Tuesday, March 24, 2009

i know my resume word for word by now.

(list above courtesy of unemploymentality.com)


Here's what mine looks like:

1) Wake up panic-stricken at 4AM with an overwhelming sense of insignificance, but then fall back asleep because depression is exhausting.

2) Sleep in until 9:30AM, then stare at the ceiling for 20-30 minutes.

3) Let the dog outside to pee, poop and bark at passers-by.

4) Turn on KALX for eccentric, amazing and/or painfully annoying music while preparing breakfast: fried egg, black coffee with turbinado, toast with Earth Balance.

5) Eat breakfast in front of the computer while checking my 3 email accounts and then log-on to facebook, myspace, yelp, blogspot, fark in attempts to continue being in touch with the world.

6) Do #5 for 2-3 hours.

7) In addition, for 2-3 hours, feverishly scan Craigslist, Indeed, and Monster for a job, "any*" job!!

8) Decide to "do something with myself"
- Create perfectly aligned rows of light beige and dark beige carpet while vacuuming
- brush my teeth
- make the bed
- feed and walk the dog
- create natural household cleaners, especially one for the shower curtain
- do the dishes (only applies when they are piled up too high or if something smells)
- consider sweeping and dusting

9) Look at the clock once the door knob starts to turn - it's 4:30 and Tim's home!! YAY!

REPEAT x74 days... and counting...





Note:
Since March 9th, I formed a group called "The Walking Unemployed". Essentially, we are a group of people frustrated-with-the-job-market, bored-as-hell, can't-stand-this-weight-gained-sitting-on-my-ass-waiting-for-an-employer-to-call-back who want to meet similar minded people.

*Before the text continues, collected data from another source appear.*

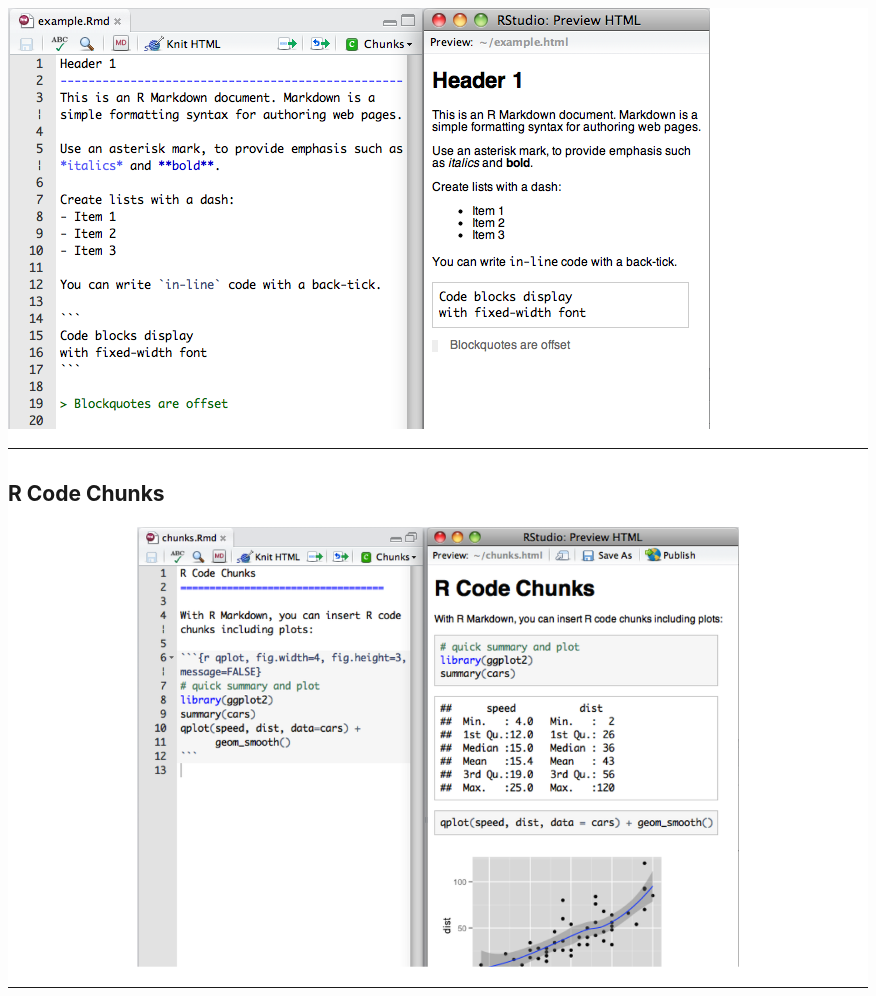 <img src='assets/img/markdownOverview.png' style='max-width: 200%;max-height: 200%'></img>  
</center>

---
## R Code Chunks
<center>
<img src='assets/img/markdownChunk.png' style='max-width: 70%;max-height: 70%'></img>  
</center>

---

We meet every weekday morning at 10:30 for coffee and a brisk 2-8 mile walk in various parts of Oakland. This group has saved my sanity by giving me reason to get up and get moving. I can insert this in between #4 and #5 on my list.





* with the exception of fast food service, telemarketing, live-in caregiving, tutoring, and envelope sealing.

Sunday, March 22, 2009

Good Night & Good Luck

This afternoon we payed our respects to one of our favorite spots in Oakland, the Parkway Theater. I first learned of the Parkway through my mom and dad, "They have couches, and you can order food!"
I was too young to go then. Hard to believe that was 12 years ago.
Moments there have been good (Grindhouse, Sensitivity Training, double date w/Mpho & Klaudia, Tim & Melissa's downtown Oakland MEGA DATE, etc.) and bad (grimey couches, flat beer, spilled beer, forgetting our food order, guy behind us farting during Choke, etc.), but here was a theater I didn't have to sneak a tall can into. Here was a theater I could catch a film I couldn't bare spending $12 on seeing (2 for 1 Wednesdays like WHAT!). Here was a theater I could do a little cross dressing and step out for a midnight screening of Rocky Horror Picture Show...

-image deleted-

Let's keep our hopes up that the closing is only temporary. Until then, you know you're all welcome to grab a 6 pack and come on over to the crib to watch whatever cult/foreign/oddball film I've ripped, err, umm, rented from netflix. 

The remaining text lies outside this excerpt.